Her whole world narrowed down to her invisible hands gripping Wit’s invisible fur and trying to guess which way he’d drift. She soon fell into a fugue state, in which her feet scuffing the dry fallen needles echoed a hollow chorus of rustlin
g that reminded her of birds flying north for the summer, their wings beating the air into submission. Her arms and legs ached with effort. She pushed Wit a little to the right, following her internal compass, and prayed again, though she didn’t think Averran was required to listen. She remembered what Octavian had said, about asking Perrin about Averran’s guidance for her personally, and wished she’d thought to do it when she had the chance.
The rustling grew louder, breaking through her stupor. She grabbed Wit’s shoulders more firmly and brought him to a halt. More bears, three of them this time, headed her way. Sienne held onto Wit and tried to calm her breathing. Breathing.
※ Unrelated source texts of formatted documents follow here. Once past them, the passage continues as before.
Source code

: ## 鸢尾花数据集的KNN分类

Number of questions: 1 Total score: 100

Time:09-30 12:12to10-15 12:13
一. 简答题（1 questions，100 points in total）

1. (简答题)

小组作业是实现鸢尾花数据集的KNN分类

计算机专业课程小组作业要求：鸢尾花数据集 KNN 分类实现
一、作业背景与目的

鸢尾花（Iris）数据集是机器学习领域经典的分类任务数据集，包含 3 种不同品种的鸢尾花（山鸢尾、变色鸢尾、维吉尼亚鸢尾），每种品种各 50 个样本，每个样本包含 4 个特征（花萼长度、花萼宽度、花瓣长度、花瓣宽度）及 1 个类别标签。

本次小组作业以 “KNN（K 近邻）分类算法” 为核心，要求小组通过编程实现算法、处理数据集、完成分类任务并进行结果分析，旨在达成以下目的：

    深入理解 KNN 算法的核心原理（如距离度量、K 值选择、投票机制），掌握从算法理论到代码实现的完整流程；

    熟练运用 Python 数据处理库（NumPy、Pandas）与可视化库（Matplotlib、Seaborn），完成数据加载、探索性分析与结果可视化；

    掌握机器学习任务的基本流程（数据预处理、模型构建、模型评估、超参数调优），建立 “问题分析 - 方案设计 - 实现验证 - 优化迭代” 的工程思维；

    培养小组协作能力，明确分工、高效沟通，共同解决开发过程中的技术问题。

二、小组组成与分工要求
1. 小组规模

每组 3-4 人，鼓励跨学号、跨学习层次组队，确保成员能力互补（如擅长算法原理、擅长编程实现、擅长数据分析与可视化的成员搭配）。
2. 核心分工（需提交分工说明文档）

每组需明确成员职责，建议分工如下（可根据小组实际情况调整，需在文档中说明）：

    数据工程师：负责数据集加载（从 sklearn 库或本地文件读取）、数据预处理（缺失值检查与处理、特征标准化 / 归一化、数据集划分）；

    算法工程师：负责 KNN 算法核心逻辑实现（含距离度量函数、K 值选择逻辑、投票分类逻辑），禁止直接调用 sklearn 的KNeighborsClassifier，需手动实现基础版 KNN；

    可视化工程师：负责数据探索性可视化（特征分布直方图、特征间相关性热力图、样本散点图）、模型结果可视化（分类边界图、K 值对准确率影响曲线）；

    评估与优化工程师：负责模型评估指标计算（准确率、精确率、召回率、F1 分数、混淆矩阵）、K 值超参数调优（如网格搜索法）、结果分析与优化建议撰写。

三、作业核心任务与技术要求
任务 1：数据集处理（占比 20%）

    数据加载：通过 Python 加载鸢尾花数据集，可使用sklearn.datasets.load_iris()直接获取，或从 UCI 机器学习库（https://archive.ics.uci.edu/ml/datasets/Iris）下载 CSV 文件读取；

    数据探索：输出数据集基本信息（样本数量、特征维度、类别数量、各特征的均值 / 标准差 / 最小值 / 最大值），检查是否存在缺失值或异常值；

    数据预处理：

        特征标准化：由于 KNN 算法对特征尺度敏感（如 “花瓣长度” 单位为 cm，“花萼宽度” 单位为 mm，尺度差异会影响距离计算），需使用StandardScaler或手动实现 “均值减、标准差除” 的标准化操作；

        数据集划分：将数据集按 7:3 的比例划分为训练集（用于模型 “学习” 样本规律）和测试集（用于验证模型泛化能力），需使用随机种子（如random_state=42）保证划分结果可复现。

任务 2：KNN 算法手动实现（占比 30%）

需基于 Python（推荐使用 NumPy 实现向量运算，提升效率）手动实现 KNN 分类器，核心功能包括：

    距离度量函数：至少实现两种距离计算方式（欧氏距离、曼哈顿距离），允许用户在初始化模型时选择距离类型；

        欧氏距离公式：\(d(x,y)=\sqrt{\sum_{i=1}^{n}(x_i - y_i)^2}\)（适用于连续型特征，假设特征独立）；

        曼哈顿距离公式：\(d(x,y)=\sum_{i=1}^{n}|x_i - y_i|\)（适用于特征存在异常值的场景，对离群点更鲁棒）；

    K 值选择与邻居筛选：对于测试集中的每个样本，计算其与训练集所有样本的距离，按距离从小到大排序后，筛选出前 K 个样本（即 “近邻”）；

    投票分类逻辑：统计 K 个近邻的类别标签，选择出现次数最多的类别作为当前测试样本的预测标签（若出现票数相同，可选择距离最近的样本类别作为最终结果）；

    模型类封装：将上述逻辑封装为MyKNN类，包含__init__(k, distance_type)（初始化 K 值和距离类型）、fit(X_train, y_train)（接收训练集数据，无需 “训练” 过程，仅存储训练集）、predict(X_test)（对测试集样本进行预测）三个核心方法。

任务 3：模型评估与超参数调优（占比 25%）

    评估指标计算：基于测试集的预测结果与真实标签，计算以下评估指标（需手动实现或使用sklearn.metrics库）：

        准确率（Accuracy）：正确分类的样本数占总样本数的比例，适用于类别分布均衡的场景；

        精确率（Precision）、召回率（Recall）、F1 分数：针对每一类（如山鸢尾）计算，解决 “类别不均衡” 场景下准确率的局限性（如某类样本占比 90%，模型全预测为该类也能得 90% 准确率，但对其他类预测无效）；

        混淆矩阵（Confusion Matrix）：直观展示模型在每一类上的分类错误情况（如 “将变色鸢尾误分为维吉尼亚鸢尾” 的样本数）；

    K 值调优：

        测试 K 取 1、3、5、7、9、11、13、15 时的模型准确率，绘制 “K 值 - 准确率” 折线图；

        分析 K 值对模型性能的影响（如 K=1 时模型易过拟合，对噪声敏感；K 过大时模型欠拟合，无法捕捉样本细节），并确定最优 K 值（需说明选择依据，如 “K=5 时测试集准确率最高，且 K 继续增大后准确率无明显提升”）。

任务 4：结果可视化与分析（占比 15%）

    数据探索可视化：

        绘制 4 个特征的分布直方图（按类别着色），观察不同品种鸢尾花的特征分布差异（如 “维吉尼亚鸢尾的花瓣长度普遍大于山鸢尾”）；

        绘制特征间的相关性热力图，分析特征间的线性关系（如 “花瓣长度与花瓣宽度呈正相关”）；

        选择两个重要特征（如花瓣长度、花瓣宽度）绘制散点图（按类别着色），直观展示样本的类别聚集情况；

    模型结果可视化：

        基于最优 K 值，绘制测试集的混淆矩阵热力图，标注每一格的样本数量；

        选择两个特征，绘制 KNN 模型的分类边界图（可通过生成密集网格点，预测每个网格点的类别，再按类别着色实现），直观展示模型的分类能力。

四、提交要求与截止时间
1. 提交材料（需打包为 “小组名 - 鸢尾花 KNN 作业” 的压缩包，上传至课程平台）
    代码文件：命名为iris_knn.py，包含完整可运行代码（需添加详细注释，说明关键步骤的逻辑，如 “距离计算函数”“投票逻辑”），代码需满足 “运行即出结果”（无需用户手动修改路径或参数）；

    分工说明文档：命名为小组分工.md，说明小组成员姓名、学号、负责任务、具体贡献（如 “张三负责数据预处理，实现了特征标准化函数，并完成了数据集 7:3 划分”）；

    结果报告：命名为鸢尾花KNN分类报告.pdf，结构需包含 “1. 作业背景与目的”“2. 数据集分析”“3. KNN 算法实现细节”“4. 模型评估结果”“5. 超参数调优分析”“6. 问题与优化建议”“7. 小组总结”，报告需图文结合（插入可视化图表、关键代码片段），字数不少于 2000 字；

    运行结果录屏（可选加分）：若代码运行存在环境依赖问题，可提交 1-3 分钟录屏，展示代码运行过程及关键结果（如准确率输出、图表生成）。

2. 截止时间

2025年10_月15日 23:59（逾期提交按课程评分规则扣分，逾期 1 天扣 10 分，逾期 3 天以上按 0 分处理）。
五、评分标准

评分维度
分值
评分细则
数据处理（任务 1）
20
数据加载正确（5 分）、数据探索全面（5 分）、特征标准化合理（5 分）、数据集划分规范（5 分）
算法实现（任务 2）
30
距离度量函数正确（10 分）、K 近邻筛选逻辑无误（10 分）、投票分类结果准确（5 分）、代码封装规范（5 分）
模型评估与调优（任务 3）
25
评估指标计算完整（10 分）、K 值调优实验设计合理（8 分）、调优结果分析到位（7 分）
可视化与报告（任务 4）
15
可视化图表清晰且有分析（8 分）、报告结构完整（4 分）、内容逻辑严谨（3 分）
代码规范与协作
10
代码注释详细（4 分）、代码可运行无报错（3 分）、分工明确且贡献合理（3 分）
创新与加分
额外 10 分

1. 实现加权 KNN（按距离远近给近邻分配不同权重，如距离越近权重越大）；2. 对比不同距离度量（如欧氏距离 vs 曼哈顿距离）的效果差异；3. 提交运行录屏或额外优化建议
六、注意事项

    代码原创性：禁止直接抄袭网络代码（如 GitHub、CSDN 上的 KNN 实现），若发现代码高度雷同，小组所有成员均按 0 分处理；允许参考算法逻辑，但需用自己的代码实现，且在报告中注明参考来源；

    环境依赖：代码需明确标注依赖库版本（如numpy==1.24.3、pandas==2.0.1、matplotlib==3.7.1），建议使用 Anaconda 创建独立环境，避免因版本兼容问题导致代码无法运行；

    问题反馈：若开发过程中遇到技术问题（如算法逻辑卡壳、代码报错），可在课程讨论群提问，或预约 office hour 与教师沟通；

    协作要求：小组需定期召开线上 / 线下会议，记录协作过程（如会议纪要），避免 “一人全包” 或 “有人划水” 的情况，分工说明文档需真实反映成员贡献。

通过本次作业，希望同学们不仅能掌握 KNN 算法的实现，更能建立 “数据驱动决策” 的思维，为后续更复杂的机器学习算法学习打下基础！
Smell. Didn’t were-creatures have an excellent sense of smell? She cursed silently and fumbled her spellbook halfway out of her vest, then paused, torn by indecision. If these weren’t the enemy, blasting them would only give her three more unconscious bodies to wrangle.
The bears were going to pass well to the left of her. They lumbered along, their heads swaying—oh, by all the avatars, they were casting about for scent! One raised its brown head, then halted. The other two stopped. She didn’t know if they could communicate in bear form, though it was unlikely they were capable of human speech in that shape. And yet the way they stood, tense and with their heads tilted slightly, told Sienne clearly something was passing between them.
The first bear swiveled its head to look directly at her, or at least at the space she occupied. She held her breath. It turned back to its comrades, and again there was a voiceless communication. Then they moved on, slowly, still scanning the ground. Sienne waited for them to pass out of earshot, then went back to pushing. If that many bears were out looking for her, maybe the camp wasn’t friendly territory, but it was all she had left. She was barely sure she could find the camp, and dead positive she would never find the place where she and her friends had camped the night before.
Minutes passed. She saw no more bears, heard nothing but the inane chatter of birds high above whose songs the echoes of vanish turned discordant. Bright. This had to be Bright’s doing. Though why she would try to kill Sienne…no, it made sense. With Sienne and her companions dead, there was no one to speak on the werebears’ behalf, and the bears would be forced to follow Bright’s plan. But surely Clever wouldn’t let Bright get away with it? Which would be small comfort if Sienne were dead.